Quelle est la date à compter de laquelle doit se calculer le délai de deux mois que l’assemblée délibérante d’une collectivité territoriale doit respecter avant de se prononcer sur la convention de délégation de service public et le choix du délégataire ? Le Conseil d’Etat, interrogé sur cette question, vient d’estimer que ce délai « commence à courir de la saisine de la commission qui est la date limite de réception des plis contenant les offres des candidats et non celle à laquelle cette commission donne son avis sur le ou les candidats avec lesquels la discussion doit s’engager ». Pour la haute juridiction administrative, l’article L. 1411-7 du Code général des collectivités territoriales « fait obstacle à ce que l’assemblée délibérante de la personne publique délégante puisse valablement se prononcer sur le choix du délégataire et le contrat de délégation moins de deux mois après la date limite de réception des offres ». Il résulte de ces dispositions, éclairées par les travaux parlementaires (article 3-III de la loi n°2001-1168 du 11 décembre 2001), que l’objet de ce délai est de garantir l’efficacité de la négociation engagée avec les opérateurs économiques retenus après l’avis de la commission, en imposant une durée minimale de deux mois à cette dernière phase de la procédure de passation de la délégation de service public.

PDF Avis n° 297846 du 15 décembre 2006 du Conseil d’Etat (section du contentieux, 7e et 2e sous-sections réunies) sur le rapport de la 7e sous-section de la section du contentieux


- Conditions de mise en oeuvre du référé administratif

Dans un arrêt de principe du 20 décembre 2006, le Conseil d’Etat précise pour la première fois que l’octroi d’une provision par le juge des référés administratifs n’est aucunement subordonné à l’urgence ou à la nécessité pour le demandeur de l’obtenir mais uniquement à l’absence de contestation sérieuse de l’obligation.
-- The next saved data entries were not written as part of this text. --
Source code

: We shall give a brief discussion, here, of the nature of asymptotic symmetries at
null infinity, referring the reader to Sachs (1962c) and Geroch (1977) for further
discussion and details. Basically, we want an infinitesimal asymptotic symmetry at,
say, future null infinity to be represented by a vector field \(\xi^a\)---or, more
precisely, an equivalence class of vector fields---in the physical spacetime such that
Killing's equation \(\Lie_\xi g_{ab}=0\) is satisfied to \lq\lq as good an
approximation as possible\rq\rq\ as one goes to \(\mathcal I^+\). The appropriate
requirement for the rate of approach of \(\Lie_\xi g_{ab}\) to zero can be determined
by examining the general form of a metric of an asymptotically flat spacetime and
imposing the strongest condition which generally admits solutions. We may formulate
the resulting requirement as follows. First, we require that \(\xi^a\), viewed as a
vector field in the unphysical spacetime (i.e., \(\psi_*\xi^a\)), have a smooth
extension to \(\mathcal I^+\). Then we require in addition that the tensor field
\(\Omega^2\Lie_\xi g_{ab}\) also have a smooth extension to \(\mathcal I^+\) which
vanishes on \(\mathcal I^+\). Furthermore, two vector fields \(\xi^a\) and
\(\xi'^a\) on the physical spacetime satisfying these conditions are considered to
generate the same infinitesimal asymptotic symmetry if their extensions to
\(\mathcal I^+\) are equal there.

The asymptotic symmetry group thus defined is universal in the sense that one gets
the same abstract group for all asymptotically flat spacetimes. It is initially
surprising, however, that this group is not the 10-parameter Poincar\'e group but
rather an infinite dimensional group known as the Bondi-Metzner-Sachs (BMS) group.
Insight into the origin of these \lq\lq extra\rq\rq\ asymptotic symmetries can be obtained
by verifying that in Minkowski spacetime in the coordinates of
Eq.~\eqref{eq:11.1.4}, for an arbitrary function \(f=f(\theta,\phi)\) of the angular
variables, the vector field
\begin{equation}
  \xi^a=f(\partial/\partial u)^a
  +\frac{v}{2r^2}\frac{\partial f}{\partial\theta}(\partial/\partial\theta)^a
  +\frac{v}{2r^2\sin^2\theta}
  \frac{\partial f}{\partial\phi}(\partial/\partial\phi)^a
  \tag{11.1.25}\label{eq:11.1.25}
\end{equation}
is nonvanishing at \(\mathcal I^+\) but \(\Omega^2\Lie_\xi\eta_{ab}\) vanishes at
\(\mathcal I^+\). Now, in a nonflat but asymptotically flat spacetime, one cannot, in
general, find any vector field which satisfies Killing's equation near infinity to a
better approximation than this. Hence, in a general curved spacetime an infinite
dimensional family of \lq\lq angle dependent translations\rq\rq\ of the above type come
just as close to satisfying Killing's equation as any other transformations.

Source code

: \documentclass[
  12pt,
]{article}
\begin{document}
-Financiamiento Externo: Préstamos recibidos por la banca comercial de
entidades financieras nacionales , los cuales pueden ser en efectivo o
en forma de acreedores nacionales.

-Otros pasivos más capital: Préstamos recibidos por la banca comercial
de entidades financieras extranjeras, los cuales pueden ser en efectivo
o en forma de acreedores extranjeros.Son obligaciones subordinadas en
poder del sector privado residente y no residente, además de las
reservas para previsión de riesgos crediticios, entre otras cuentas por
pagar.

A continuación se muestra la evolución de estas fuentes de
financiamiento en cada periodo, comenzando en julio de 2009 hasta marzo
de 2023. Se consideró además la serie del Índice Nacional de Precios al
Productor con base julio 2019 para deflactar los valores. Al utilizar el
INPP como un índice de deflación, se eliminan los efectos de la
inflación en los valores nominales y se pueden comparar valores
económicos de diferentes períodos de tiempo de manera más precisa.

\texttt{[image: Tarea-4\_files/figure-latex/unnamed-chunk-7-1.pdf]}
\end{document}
En l’espèce, le Conseil d’Etat a estimé que la cour administrative d’appel de Marseille a commis une erreur de droit en déduisant le caractère contestable de l’obligation dont se prévalait la S.N.C. Cannes Estérel de l’absence d’urgence ou de nécessité pour celle-ci d’obtenir la provision demandée, alors qu’une telle condition n’est pas exigée par l’article R. 541-1 du code de justice administrative.

PDF Conseil d’Etat, 20 décembre 2006, n° 283352, SNC Cannes Estérel, M. et Mme A


- Assurance construction : l’instauration d’un plafond d’assurance bouleverse le régime de la décennale hors habitation

Le musée du Quai Branly et son architecte sont à l’origine d’un bouleversement du régime de l’assurance décennale, qui garantit en principe le maître d’ouvrage d’un bâtiment contre les vices cachés le rendant impropre à sa destination. Cette assurance est obligatoire et doit être souscrite par les constructeurs et maîtres d’œuvre dans les conditions prévues par la loi. Ayant essuyé un refus de son assureur, l’architecte Jean Nouvel a dû, en effet, saisir le Bureau central de tarification de l’assurance (BCT), pour obtenir de cet organisme une assurance pour le couvrir en cas de sinistre consécutif à l’ouverture du célèbre musée. Le BCT a décidé de plafonner l’assurance, alors qu’en principe, la Cour de cassation juge illégaux de tels plafonds. Les circonstances étant les mêmes pour la construction du musée des Confluences à Lyon le sénateur Michel Mercier a déposé un amendement pour modifier le code des assurances qui légalise la possibilité d’instaurer un plafond en matière d’assurance décennale hors habitation. Cette disposition, adoptée sans concertation avec les professionnels de l’assurance et de la construction, aboutit à permettre un plafonnement des montants garantis par les assureurs à leurs assurés constructeurs et maîtres d’œuvres. Mais ces derniers restent débiteurs sans limite envers leurs clients maîtres d’ouvrages. Ainsi, en pratique, en cas de sinistre, l’assureur indemnisera le client de son assuré jusqu’au plafond, et le constructeur ou le maître d’œuvre devra prendre en charge les montants d’indemnité supérieurs à ce plafond. Un décret en Conseil d’Etat précisera les modalités de fixation de ce plafond, qui bouleverse complètement le régime de l’assurance décennale. Toutefois, la décision du BCT est susceptible de recours, et une nouvelle délibération devrait prochainement intervenir.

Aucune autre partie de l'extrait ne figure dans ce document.